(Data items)

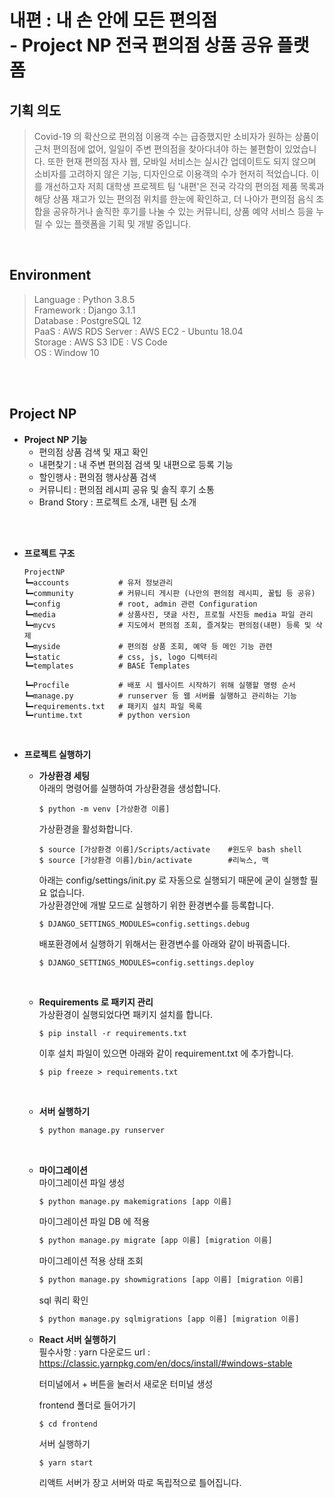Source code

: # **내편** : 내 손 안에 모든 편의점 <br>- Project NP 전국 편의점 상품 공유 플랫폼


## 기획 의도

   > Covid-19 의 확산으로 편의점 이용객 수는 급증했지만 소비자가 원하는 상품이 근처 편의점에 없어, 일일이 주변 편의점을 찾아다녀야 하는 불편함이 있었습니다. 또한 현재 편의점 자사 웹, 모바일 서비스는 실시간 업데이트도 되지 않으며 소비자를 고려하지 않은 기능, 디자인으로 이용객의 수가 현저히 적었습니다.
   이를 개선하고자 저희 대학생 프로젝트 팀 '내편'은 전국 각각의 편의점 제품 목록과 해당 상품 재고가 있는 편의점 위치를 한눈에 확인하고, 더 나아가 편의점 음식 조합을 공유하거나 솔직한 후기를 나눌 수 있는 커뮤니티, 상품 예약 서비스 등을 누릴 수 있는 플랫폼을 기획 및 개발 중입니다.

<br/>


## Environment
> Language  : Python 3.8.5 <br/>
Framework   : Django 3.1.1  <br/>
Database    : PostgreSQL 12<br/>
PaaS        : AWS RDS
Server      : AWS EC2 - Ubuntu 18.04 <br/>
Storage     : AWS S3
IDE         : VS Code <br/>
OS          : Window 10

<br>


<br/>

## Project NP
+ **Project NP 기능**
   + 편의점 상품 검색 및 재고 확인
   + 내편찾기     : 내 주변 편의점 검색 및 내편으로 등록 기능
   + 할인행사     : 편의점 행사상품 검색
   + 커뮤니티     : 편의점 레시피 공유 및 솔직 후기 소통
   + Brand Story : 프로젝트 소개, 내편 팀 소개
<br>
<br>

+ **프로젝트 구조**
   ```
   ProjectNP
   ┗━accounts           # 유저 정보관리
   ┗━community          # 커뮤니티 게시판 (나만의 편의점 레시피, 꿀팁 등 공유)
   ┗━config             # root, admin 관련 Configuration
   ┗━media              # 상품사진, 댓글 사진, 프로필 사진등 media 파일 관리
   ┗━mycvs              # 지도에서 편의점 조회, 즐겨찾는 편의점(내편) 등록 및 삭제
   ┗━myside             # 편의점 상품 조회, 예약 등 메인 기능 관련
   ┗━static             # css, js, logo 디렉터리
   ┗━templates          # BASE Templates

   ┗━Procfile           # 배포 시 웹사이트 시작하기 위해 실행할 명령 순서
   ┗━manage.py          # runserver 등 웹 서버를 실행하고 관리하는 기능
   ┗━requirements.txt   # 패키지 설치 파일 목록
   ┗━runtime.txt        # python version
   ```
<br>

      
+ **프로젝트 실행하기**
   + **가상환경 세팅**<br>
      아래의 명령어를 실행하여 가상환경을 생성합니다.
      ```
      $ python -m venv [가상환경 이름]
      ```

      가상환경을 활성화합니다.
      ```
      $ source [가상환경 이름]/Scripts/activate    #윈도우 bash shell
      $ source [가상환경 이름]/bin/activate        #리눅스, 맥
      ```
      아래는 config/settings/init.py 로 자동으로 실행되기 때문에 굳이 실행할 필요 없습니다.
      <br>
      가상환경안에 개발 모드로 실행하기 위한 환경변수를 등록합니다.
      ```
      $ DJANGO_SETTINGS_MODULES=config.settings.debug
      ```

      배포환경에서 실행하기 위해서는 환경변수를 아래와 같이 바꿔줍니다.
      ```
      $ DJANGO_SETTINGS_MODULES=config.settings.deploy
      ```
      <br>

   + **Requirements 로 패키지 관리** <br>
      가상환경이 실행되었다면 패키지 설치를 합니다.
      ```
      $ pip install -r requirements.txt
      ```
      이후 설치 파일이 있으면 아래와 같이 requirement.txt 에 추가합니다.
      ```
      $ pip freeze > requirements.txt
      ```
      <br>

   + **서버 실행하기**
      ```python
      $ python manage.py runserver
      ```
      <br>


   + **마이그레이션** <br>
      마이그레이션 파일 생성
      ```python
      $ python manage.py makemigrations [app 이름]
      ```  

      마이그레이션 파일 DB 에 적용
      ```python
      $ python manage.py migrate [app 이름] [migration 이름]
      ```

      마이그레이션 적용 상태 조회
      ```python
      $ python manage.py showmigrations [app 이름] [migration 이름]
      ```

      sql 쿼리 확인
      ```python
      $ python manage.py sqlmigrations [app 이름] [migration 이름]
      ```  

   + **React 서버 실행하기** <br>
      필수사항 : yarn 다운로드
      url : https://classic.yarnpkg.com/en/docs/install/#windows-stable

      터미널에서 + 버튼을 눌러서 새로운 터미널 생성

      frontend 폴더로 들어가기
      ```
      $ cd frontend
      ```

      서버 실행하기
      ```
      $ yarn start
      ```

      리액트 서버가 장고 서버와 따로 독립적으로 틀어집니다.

--

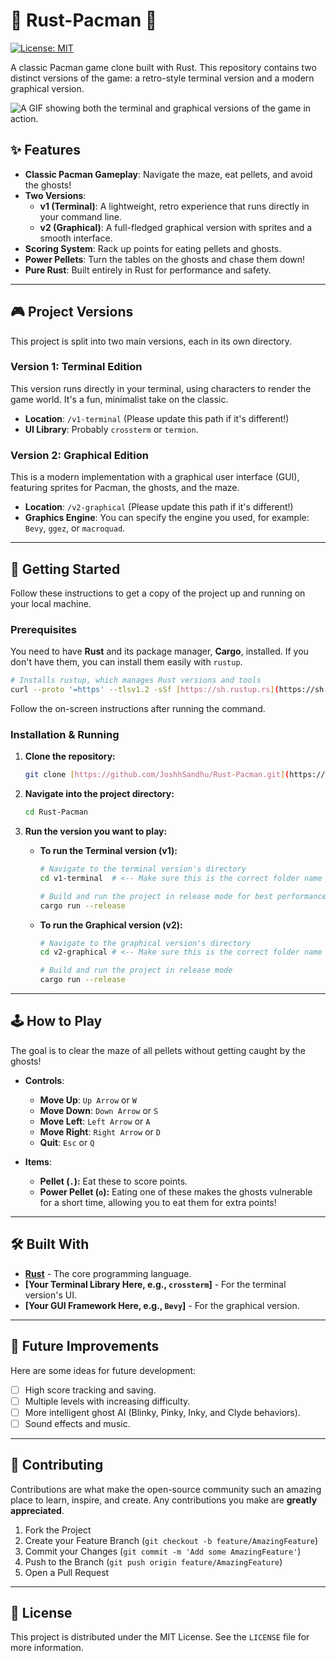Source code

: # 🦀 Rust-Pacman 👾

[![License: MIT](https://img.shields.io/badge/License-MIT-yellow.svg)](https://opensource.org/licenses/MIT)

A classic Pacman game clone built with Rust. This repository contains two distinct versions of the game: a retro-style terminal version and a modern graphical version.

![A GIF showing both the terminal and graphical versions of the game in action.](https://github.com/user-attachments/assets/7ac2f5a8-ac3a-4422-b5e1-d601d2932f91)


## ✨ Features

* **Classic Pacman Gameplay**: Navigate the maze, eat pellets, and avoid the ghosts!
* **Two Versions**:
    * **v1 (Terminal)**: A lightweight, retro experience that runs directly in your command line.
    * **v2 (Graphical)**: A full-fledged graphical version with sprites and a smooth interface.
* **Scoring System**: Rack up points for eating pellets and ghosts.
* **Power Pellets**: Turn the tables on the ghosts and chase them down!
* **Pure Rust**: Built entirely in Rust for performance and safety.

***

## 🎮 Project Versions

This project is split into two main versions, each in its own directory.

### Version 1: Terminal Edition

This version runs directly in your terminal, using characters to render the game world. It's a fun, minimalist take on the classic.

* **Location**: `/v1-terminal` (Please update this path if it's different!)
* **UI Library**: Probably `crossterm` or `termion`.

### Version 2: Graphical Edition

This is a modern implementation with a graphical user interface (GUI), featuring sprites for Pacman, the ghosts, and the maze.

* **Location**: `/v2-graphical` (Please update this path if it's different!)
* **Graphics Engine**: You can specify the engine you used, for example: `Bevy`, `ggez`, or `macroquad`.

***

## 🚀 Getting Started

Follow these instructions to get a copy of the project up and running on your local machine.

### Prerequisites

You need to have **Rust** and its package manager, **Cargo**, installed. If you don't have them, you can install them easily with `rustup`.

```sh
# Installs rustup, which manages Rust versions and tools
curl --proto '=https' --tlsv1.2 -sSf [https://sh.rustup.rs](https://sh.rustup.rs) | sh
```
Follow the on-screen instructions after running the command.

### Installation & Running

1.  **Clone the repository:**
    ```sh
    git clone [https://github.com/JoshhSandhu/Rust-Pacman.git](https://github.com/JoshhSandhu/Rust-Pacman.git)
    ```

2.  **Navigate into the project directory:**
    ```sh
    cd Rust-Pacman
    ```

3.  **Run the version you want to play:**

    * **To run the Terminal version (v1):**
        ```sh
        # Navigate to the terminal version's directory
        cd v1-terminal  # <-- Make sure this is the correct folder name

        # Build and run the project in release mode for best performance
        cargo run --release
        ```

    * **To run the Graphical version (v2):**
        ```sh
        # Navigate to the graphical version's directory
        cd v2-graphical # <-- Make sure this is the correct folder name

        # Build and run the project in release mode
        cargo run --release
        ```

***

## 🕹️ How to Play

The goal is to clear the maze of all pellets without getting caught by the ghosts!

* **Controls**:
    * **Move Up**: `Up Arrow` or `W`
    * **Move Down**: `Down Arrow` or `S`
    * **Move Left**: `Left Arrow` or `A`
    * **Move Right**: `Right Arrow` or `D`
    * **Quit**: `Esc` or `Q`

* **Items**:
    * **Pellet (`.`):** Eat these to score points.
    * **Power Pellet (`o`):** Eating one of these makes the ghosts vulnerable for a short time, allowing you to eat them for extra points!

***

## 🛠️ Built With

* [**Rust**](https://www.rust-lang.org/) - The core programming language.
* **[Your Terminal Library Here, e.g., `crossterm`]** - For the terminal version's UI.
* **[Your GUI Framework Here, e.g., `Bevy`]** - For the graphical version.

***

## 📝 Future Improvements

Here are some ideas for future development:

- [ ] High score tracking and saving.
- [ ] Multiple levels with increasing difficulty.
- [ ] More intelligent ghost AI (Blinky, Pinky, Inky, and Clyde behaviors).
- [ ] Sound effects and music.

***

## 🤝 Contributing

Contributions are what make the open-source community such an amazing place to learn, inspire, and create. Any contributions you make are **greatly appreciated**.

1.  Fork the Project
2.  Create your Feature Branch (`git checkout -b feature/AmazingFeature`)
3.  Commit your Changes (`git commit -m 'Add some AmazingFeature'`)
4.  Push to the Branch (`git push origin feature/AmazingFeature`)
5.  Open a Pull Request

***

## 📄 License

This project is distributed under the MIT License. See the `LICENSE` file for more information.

...

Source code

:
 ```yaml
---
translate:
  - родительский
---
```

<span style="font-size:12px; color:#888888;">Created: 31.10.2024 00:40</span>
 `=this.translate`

_Exercise requirements_. Looking at the entries, state how many lines hold the string "ghosts", with the number as the sole reply.

_Expected answer_. 6